How To – In Place Upgrade

, , ,

Oh this has become a recent favorite topic of mine. There has been some great logic thrown out there to the community from the Wells Fargo dream team of Mike Terrill, and Gary Blok on their websites. If you are active on twitter follow these 4 accounts @AdamGrosstx, @MikeTerrill @GWBlok and @SCCMF12TWICE the 4 of us are frequently consulted on many things related to OSD, IPU, and Pre-Caching. Also, make sure you tell Mike to write his WaaS stuff already….that way I can read it and sound really smart when I am talking to customers!!! Anyways, let’s start the topic. I’m currently helping a customer out in my spare time with their Win 10 IPU scenario. What I am working to deliver with the short time constraints is a documented rinse/repeat solution for their future upgrades….until auto-pilot happens! The customer had previously had their MSP do the work, but uh let’s not go there.

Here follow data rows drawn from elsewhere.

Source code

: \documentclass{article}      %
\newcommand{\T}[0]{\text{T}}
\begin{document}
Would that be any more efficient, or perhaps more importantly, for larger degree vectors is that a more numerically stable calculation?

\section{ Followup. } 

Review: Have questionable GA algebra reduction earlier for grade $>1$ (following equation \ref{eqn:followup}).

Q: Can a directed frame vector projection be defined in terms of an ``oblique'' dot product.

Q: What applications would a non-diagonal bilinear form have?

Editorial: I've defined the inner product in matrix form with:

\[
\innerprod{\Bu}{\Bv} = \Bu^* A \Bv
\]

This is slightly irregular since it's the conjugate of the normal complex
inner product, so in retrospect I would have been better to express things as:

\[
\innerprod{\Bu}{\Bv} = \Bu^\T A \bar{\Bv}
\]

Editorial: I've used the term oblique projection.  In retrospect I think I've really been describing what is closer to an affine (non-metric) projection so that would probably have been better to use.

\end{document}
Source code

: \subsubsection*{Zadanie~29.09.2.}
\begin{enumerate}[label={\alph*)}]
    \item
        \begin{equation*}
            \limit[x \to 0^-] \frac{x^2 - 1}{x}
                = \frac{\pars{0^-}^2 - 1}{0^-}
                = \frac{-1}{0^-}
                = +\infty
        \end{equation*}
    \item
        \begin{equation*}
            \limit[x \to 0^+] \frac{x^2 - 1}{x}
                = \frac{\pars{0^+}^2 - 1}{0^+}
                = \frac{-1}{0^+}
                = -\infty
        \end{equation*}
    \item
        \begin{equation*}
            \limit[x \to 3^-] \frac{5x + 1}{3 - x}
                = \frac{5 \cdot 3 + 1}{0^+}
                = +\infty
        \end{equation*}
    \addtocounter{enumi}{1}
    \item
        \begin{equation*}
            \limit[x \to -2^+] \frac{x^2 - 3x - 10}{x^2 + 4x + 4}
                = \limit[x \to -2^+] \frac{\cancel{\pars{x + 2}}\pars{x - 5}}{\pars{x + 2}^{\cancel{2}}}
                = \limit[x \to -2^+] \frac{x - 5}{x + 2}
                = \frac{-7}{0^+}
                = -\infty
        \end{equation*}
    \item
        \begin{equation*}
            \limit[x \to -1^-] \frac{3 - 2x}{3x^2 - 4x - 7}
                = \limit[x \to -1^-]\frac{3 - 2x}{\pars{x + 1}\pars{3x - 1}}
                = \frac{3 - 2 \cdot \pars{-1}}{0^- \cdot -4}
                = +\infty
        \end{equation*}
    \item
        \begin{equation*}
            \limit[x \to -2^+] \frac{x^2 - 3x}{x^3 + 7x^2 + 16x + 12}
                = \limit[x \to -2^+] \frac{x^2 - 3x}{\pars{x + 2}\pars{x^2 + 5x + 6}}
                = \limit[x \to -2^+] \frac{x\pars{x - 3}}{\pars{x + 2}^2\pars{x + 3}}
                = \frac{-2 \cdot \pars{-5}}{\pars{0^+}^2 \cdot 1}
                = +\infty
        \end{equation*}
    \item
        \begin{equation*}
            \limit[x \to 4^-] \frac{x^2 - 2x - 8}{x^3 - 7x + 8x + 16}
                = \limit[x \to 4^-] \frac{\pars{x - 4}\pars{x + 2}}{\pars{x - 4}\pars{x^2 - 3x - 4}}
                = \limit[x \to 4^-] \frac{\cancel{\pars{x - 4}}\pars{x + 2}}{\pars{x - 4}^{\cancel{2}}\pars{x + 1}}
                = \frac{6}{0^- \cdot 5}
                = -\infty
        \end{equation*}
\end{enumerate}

This blogpost will give a high-level overview on how the entire IPU will occur. Future blogposts I will go into more detail on the specifics, and link you to where the original logic is from (if not my own). A bunch of the things I am working on at delivering in this customers environment is done with my friend and super talented IT Architect Chad Arvay who is legit AF on the intune/autopilot/co-management side of things. So look forward to him and I bringing some great content to the community for that in the near future.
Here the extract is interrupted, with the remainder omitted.